▸ **What to produce**: Return, from the listing that follows, each line containing the word "even".

▸ **Input**:
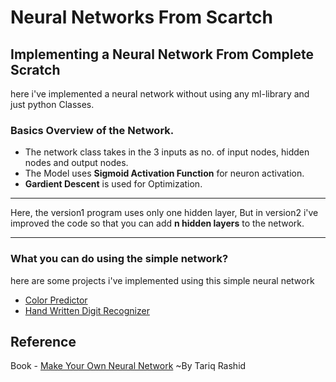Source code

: # Neural Networks From Scartch

## Implementing a Neural Network From Complete Scratch

here i've implemented a neural network without using any ml-library
and just python Classes.

### Basics Overview of the Network.
* The network class takes in the 3 inputs as no. of input nodes, hidden nodes and  output nodes.
* The Model uses **Sigmoid Activation Function** for neuron activation.
* **Gardient Descent** is used for Optimization.

____

Here, the version1 program uses only one hidden layer, But in version2 i've improved the code so that you can add **n hidden layers** to the network.

___

### What you can do using the simple network?
here are some projects i've implemented using this simple neural network

* [Color Predictor](https://github.com/umairkarel/Machine-Learning/tree/master/Projects/Color_Predictor)
* [Hand Written Digit Recognizer](https://github.com/umairkarel/Machine-Learning/tree/master/Projects/Hand-Written-Digit-Recognizer)

## Reference
Book - [Make Your Own Neural Network](https://g.co/kgs/kcPZ2V) ~By Tariq Rashid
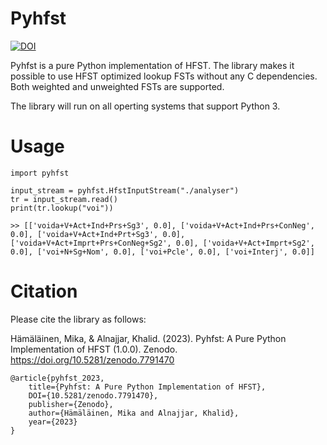 # Pyhfst

[![DOI](https://zenodo.org/badge/DOI/10.5281/zenodo.7791470.svg)](https://doi.org/10.5281/zenodo.7791470)

Pyhfst is a pure Python implementation of HFST. The library makes it possible to use HFST optimized lookup FSTs without any C dependencies. Both weighted and unweighted FSTs are supported.

The library will run on all operting systems that support Python 3.

# Usage

    import pyhfst
    
    input_stream = pyhfst.HfstInputStream("./analyser")
    tr = input_stream.read()
    print(tr.lookup("voi"))
    
    >> [['voida+V+Act+Ind+Prs+Sg3', 0.0], ['voida+V+Act+Ind+Prs+ConNeg', 0.0], ['voida+V+Act+Ind+Prt+Sg3', 0.0], ['voida+V+Act+Imprt+Prs+ConNeg+Sg2', 0.0], ['voida+V+Act+Imprt+Sg2', 0.0], ['voi+N+Sg+Nom', 0.0], ['voi+Pcle', 0.0], ['voi+Interj', 0.0]]

# Citation

Please cite the library as follows:

Hämäläinen, Mika, & Alnajjar, Khalid. (2023). Pyhfst: A Pure Python Implementation of HFST (1.0.0). Zenodo. https://doi.org/10.5281/zenodo.7791470

    @article{pyhfst_2023, 
        title={Pyhfst: A Pure Python Implementation of HFST}, 
        DOI={10.5281/zenodo.7791470}, 
        publisher={Zenodo}, 
        author={Hämäläinen, Mika and Alnajjar, Khalid}, 
        year={2023} 
    }
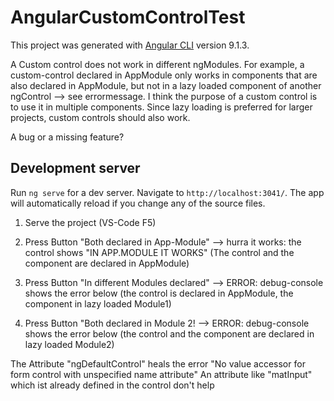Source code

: # AngularCustomControlTest

This project was generated with [Angular CLI](https://github.com/angular/angular-cli) version 9.1.3.

A Custom control does not work in different ngModules. 
For example, a custom-control declared in AppModule only works in components that are also declared in AppModule, but not in a lazy loaded component of another ngControl --> see errormessage. I think the purpose of a custom control is to use it in multiple components. 
Since lazy loading is preferred for larger projects, custom controls should also work. 

A bug or a missing feature?


## Development server

Run `ng serve` for a dev server. Navigate to `http://localhost:3041/`. The app will automatically reload if you change any of the source files.

1. Serve the project (VS-Code F5)

2. Press Button "Both declared in App-Module" --> hurra it works: the control shows "IN APP.MODULE IT WORKS"
(The control and the component are declared in AppModule)

3. Press Button "In different Modules declared" --> ERROR: debug-console shows the error below
(the control is declared in AppModule, the component in lazy loaded Module1)

4. Press Button "Both declared in Module 2! --> ERROR: debug-console shows the error below
(the control and the component are declared in lazy loaded Module2)


The Attribute "ngDefaultControl" heals the error "No value accessor for form control with unspecified name attribute"
An attribute like "matInput" which ist already defined in the control don't help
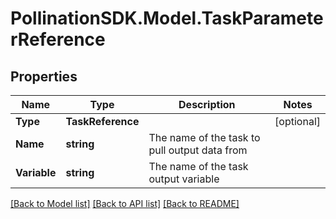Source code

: 
# PollinationSDK.Model.TaskParameterReference

## Properties

Name | Type | Description | Notes
------------ | ------------- | ------------- | -------------
**Type** | **TaskReference** |  | [optional] 
**Name** | **string** | The name of the task to pull output data from | 
**Variable** | **string** | The name of the task output variable | 

[[Back to Model list]](../README.md#documentation-for-models)
[[Back to API list]](../README.md#documentation-for-api-endpoints)
[[Back to README]](../README.md)

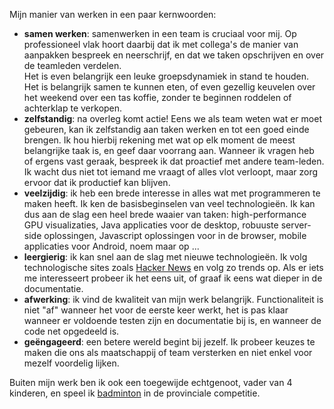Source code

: Mijn manier van werken in een paar kernwoorden:

* **samen werken**: samenwerken in een team is cruciaal voor mij. Op professioneel vlak hoort daarbij dat ik
 met collega's de manier van aanpakken bespreek en neerschrijf, en dat we taken opschrijven en over de
 teamleden verdelen.  
 Het is even belangrijk een leuke groepsdynamiek in stand te houden. Het is belangrijk samen te
 kunnen eten, of even gezellig keuvelen over het weekend over een tas koffie, zonder te beginnen roddelen
 of achterklap te verkopen.
* **zelfstandig**: na overleg komt actie! Eens we als team weten wat er moet gebeuren, kan ik zelfstandig
 aan taken werken en tot een goed einde brengen. Ik hou hierbij rekening met wat op elk moment de meest
 belangrijke taak is, en geef daar voorrang aan. Wanneer ik vragen heb of ergens vast geraak, bespreek ik
 dat proactief met andere team-leden. Ik wacht dus niet tot iemand me vraagt of alles vlot verloopt,
 maar zorg ervoor dat ik productief kan blijven.
* **veelzijdig**: ik heb een brede interesse in alles wat met programmeren te maken heeft. Ik ken de
 basisbeginselen van veel technologieën. Ik kan dus aan de slag een heel brede waaier van taken:
 high-performance GPU visualizaties, Java applicaties voor de desktop, robuuste server-side oplossingen, Javascript
 oplossingen voor in de browser, mobile applicaties voor Android, noem maar op ...
* **leergierig**: ik kan snel aan de slag met nieuwe technologieën. Ik volg technologische sites zoals
 [Hacker News](https://news.ycombinator.com/) en volg zo trends op. Als er iets me interesseert probeer ik het eens
 uit, of graaf ik eens wat dieper in de documentatie.
* **afwerking**: ik vind de kwaliteit van mijn werk belangrijk. Functionaliteit is niet "af" wanneer het voor de
 eerste keer werkt, het is pas klaar wanneer er voldoende testen zijn en documentatie bij is, en wanneer de
 code net opgedeeld is.
* **geëngageerd**: een betere wereld begint bij jezelf. Ik probeer keuzes te maken die ons als maatschappij of team
versterken en niet enkel voor mezelf voordelig lijken.

Buiten mijn werk ben ik ook een toegewijde echtgenoot, vader van 4 kinderen, en speel ik [badminton](https://www.toernooi.nl/player/638D0B55-C39B-43AB-8A9D-D50D62017FBE/50116897/home?ProfileCode=BBAB8407-894D-49C9-9CD9-899548B978F4) in de provinciale competitie.
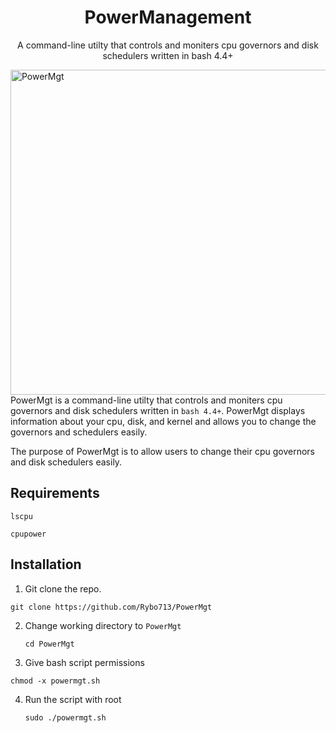 <h1 align="center">PowerManagement</h1>
<p align="center">A command-line utilty that controls and moniters cpu governors and disk schedulers written in bash 4.4+ </p>

<img src="https://i.imgur.com/PeWCHYT.png" alt="PowerMgt" align="left" height="520px">

PowerMgt is a command-line utilty that controls and moniters cpu governors and disk schedulers written in `bash 4.4+`. PowerMgt displays information about your cpu, disk, and kernel and allows you to change the governors and schedulers easily.

The purpose of PowerMgt is to allow users to change their cpu governors and disk schedulers easily. 
## Requirements 
`lscpu`

`cpupower`

## Installation

1. Git clone the repo.
  
  `git clone https://github.com/Rybo713/PowerMgt`

2. Change working directory to `PowerMgt`
   
   `cd PowerMgt`

3. Give bash script permissions
  
  `chmod -x powermgt.sh`

4. Run the script with root
   
   `sudo ./powermgt.sh`
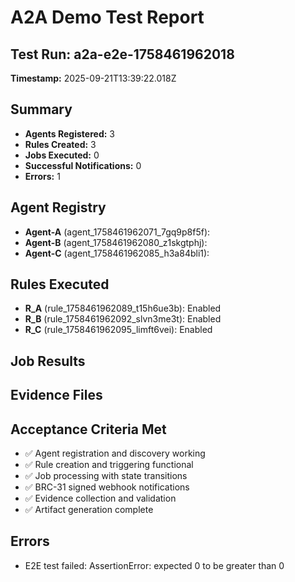 # A2A Demo Test Report

## Test Run: a2a-e2e-1758461962018
**Timestamp:** 2025-09-21T13:39:22.018Z

## Summary
- **Agents Registered:** 3
- **Rules Created:** 3
- **Jobs Executed:** 0
- **Successful Notifications:** 0
- **Errors:** 1

## Agent Registry
- **Agent-A** (agent_1758461962071_7gq9p8f5f): 
- **Agent-B** (agent_1758461962080_z1skgtphj): 
- **Agent-C** (agent_1758461962085_h3a84bli1): 

## Rules Executed
- **R_A** (rule_1758461962089_t15h6ue3b): Enabled
- **R_B** (rule_1758461962092_slvn3me3t): Enabled
- **R_C** (rule_1758461962095_limft6vei): Enabled

## Job Results


## Evidence Files


## Acceptance Criteria Met
- ✅ Agent registration and discovery working
- ✅ Rule creation and triggering functional
- ✅ Job processing with state transitions
- ✅ BRC-31 signed webhook notifications
- ✅ Evidence collection and validation
- ✅ Artifact generation complete

## Errors
- E2E test failed: AssertionError: expected 0 to be greater than 0
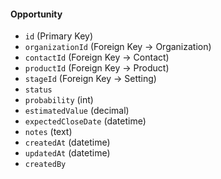 




#### **Opportunity**

- `id` (Primary Key)    
- `organizationId` (Foreign Key → Organization)    
- `contactId` (Foreign Key → Contact)    
- `productId` (Foreign Key → Product)    
- `stageId` (Foreign Key → Setting)    
- `status`    
- `probability` (int)    
- `estimatedValue` (decimal)    
- `expectedCloseDate` (datetime)    
- `notes` (text)    
- `createdAt` (datetime)    
- `updatedAt` (datetime)    
- `createdBy`    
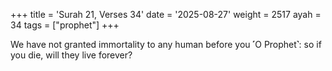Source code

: +++
title = 'Surah 21, Verses 34'
date = '2025-08-27'
weight = 2517
ayah = 34
tags = ["prophet"]
+++

We have not granted immortality to any human before you ˹O Prophet˺: so if you die, will they live forever?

▸ **Solution**:
 Het is even belangrijk een leuke groepsdynamiek in stand te houden. Het is belangrijk samen te
 kunnen eten, of even gezellig keuvelen over het weekend over een tas koffie, zonder te beginnen roddelen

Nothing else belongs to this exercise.